Directed by Claire Ferguson (known for editing Aileen: The Life and Death of a Serial Killer, Concert for George, The End of the Line, Guilty Pleasures, Up in Smoke) and produced by Llion Roberts (who has spent fourteen years accumulating the testimonies on which the film is based), Destination Unknown blends intimate testimony with immersive archive to bring the stories of twelve Holocaust survivors to the screen.
The film is released on the back of Holocaust Memorial Day (Yom HaShoah) where the film’s central character and Holocaust survivor Ed Mosberg attended ‘The March of the Living’ alongside thousands of participants in Poland last week.

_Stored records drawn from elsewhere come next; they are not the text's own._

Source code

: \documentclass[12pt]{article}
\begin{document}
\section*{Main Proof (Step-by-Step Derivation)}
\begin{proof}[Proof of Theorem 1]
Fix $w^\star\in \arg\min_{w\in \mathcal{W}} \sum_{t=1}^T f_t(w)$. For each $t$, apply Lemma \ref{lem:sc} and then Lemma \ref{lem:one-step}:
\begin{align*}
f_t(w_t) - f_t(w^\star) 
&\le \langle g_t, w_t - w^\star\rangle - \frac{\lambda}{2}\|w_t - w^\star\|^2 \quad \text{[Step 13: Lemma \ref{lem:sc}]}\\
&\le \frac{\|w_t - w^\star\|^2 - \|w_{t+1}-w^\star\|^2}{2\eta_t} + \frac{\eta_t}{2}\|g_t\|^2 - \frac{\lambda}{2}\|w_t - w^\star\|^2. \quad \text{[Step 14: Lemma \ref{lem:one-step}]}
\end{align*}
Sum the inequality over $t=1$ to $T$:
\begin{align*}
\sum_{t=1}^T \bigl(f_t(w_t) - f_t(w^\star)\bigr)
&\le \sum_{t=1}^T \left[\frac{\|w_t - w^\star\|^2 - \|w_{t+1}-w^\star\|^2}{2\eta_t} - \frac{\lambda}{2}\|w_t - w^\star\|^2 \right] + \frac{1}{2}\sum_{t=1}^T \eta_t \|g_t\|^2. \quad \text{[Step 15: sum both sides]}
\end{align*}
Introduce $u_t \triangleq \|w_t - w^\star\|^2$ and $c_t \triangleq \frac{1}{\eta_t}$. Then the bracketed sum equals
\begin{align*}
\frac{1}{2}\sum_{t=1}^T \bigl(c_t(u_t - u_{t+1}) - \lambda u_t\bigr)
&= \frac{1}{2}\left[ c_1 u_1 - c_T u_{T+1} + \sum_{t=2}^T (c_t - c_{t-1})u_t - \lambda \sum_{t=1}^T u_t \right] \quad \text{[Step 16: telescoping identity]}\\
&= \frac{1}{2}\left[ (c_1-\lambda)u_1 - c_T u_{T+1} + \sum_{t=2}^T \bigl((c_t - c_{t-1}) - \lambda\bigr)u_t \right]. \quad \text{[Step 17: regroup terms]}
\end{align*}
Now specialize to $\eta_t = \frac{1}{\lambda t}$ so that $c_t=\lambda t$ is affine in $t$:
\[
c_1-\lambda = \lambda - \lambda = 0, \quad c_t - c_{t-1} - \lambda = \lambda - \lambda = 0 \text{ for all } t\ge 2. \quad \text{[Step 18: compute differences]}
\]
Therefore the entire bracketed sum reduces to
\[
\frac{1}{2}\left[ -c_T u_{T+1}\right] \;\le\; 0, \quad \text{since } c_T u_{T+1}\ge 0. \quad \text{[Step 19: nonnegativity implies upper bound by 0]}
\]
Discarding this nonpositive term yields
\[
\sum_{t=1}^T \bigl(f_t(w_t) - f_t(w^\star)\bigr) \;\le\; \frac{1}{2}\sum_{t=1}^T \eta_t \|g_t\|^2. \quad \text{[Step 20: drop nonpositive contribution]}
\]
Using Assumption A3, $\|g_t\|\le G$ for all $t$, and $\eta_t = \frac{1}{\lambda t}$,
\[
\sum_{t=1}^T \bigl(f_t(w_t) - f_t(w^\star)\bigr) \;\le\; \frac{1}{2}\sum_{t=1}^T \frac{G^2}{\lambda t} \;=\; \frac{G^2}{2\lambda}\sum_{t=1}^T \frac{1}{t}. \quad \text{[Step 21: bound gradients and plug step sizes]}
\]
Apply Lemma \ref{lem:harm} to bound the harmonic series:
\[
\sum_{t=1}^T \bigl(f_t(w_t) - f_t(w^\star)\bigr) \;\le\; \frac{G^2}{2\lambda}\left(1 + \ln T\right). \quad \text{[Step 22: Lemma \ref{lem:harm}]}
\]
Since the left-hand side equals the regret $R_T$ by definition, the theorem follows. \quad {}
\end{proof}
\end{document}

Ed Mosberg will visit the UK for the cinema release of the film on 16th June 2017.
With no narration and no expert interviews, the film relies on the survivors’ own words, to weave a vivid narrative of lives stained by genocide. A seamless mosaic of first-hand accounts, rare archive from the time, and family Super 8 footage from after the war, the film traces their journeys from the outbreak of war, through the misery of the ghettos, to the unimaginable horrors of the camps. The survivors share their memories, some for the first time, some for the last, bringing their experiences to a new generation.
We see those who survived in hiding, those who fought as partisans, and those who endured camps such as Treblinka, Mauthausen and Auschwitz-Birkenau. While a few managed to escape, most had to try to find a way to stay alive until the end of the war.
Their stories do not end with liberation. We see how they had to survive the chaos that came afterwards, and their attempts to build new lives.
The film includes an interview with one of the few escapees from the terror of Treblinka, and an exclusive interview with Mietek Pemper, who helped Oskar Schindler compile his List, as well as a revealing story about Schindler himself from one of those he saved.
To say that Destination Unknown is compelling viewing would be a massive understatement. Although the number of people involved in the Holocaust is well known, it can sometimes be difficult to consider all the individual experiences and this documentary brings that into sharp focus.
To see the bravery of these people as they deal with the aftermath of the Nazi occupation, revisiting the sites of all the horrors they were subjected to is quite humbling indeed.
It is a remarkable feat of filmmaking, with a very important message which must be heard and understood to ensure it can never happen again. It is essential that future generations do not forget what happened during the war and hopefully this film will help with that. It’s hard to watch but thoroughly inspiring nevertheless and something which everyone should see.
Destination Unknown will be released in UK cinemas from 16th June.